Geospatial discovery and innovation have been undergoing an extreme digital transformation enabled by artificial intelligence (AI) and cyberGIS during the past decade. This transformational trend seems likely to persist into the foreseeable future. Meanwhile cyberGIS has emerged as a new generation of geographic information science and systems (GIS) based on holistic integration of high-performance and distributed computing, data-driven knowledge discovery, visualization and visual analytics, and collaborative problem-solving capabilities. This presentation discusses challenges and opportunities for geospatial discovery and innovation to address an array of sustainability, energy, and environment challenges through synergistically advancing cyberGIS and geospatial AI.
Speaker Bio:
Shaowen Wang is a professor and head of the Department of Geography and Geographic Information Science; and an affiliate professor of the Department of Computer Science, Department of Urban and Regional Planning, and School of Information Sciences at the University of Illinois Urbana-Champaign (UIUC). He has served as founding director of the CyberGIS Center for Advanced Digital and Spatial Studies at UIUC since 2013, and as principal investigator and director of the NSF Institute for Geospatial Understanding through an Integrative Discovery Environment (I-GUIDE) since 2021.

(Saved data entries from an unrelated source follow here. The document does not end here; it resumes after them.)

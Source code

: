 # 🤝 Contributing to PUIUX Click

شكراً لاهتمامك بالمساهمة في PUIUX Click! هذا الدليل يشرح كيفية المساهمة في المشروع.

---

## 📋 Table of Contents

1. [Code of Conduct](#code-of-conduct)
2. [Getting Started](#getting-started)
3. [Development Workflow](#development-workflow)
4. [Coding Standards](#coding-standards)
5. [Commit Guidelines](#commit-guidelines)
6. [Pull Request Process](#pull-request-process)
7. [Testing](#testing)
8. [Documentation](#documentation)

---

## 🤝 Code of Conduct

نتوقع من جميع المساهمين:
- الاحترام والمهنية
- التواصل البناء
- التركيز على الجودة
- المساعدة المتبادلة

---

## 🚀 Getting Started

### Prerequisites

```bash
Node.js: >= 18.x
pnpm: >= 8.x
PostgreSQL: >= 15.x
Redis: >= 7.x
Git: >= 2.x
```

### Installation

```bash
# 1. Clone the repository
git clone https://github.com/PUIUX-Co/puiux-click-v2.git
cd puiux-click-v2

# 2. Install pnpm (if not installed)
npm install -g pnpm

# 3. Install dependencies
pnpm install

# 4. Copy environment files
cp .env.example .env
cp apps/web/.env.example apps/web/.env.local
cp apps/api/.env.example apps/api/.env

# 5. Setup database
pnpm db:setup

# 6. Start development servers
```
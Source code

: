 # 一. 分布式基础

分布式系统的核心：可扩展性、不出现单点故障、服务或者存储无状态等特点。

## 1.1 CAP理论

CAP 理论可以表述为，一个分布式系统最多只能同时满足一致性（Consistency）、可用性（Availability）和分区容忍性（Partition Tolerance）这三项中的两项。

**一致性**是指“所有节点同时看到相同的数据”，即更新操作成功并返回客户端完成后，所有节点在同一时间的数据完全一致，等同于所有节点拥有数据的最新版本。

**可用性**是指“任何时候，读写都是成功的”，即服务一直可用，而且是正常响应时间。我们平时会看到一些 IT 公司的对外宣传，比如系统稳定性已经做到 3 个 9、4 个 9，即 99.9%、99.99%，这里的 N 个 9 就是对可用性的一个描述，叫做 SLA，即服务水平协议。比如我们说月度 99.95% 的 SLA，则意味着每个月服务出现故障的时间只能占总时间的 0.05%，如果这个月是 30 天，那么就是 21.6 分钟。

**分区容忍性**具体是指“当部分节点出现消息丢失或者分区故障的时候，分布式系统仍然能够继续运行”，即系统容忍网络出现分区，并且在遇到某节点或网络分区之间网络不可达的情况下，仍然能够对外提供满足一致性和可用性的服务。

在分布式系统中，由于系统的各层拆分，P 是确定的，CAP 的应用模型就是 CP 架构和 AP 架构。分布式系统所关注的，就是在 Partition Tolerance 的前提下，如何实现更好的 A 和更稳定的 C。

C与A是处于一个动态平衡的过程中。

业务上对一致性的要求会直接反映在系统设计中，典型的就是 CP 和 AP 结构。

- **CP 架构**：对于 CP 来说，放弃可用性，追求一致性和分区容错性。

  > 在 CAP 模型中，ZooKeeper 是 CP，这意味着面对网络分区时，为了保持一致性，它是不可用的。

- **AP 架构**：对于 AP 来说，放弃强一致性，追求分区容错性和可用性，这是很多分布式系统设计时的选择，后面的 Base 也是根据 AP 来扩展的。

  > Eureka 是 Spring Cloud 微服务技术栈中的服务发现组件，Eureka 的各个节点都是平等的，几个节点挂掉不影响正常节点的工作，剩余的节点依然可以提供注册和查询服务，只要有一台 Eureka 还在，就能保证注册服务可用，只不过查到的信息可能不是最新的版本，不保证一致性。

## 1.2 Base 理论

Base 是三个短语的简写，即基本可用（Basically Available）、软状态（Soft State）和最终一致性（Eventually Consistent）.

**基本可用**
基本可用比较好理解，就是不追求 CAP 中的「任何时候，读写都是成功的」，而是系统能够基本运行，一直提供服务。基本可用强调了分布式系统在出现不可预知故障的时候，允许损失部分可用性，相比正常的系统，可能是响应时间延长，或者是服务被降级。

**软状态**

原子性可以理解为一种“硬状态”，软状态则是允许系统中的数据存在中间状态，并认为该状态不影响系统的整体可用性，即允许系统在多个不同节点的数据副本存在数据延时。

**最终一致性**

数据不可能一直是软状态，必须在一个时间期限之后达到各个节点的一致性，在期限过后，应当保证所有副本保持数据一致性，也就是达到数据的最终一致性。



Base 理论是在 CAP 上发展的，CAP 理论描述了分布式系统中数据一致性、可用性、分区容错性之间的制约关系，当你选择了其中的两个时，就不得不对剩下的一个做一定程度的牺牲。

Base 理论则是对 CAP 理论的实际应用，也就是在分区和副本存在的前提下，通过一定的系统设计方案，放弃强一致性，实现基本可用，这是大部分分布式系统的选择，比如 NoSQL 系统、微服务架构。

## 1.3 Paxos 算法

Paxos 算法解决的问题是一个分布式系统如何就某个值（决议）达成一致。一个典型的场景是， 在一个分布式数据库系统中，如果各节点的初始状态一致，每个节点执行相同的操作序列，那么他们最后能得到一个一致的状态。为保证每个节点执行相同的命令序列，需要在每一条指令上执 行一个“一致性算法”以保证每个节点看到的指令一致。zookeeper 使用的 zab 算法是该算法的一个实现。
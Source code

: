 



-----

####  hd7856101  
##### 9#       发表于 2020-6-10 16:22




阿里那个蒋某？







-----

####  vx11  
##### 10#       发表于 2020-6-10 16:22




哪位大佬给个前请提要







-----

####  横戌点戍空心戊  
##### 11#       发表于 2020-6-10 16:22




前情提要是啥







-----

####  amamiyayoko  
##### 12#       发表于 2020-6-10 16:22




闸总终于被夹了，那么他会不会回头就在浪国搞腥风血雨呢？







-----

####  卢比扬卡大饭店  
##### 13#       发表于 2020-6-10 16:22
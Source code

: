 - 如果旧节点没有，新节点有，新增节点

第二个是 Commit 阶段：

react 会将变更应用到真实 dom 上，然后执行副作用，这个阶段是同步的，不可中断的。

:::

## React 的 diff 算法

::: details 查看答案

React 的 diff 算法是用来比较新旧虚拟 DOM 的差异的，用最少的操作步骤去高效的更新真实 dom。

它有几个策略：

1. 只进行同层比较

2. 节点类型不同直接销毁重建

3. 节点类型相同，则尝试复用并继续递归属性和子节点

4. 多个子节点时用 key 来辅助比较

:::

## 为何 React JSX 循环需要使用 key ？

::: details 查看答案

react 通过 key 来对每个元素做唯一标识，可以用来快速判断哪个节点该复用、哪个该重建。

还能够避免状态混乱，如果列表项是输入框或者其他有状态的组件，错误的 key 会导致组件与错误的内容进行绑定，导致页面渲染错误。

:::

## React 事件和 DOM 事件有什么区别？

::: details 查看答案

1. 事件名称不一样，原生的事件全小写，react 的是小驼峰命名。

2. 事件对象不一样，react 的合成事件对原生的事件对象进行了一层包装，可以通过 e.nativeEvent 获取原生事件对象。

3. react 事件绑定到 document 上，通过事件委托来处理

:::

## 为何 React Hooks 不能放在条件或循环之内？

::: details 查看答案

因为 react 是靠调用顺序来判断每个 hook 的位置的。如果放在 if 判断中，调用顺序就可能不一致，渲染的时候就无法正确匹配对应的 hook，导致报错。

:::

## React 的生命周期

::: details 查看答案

His research interests include geographic information science and systems (GIS), advanced cyberinfrastructure and cyberGIS, complex social and environmental problems, computational and data sciences, geospatial science and technology, high-performance and distributed computing, and spatial analysis and modeling. He received the NSF CAREER Award in 2009. He is a Fellow of the American Association for the Advancement of Science (AAAS) and Fellow of the American Association of Geographers (AAG). He received the 2022 AAG Distinguished Scholarship Honors. He served as President of the University Consortium for Geographic Information Science from 2016 to 2017, and as a member of the Board on Earth Sciences and Resources of the National Academies of Sciences, Engineering, and Medicine from 2015 to 2020. He received a B.S. in Computer Engineering from Tianjin University, an M.S. in Geography from Peking University, and a Master of Computer Science and a Ph.D. in Geography from the University of Iowa.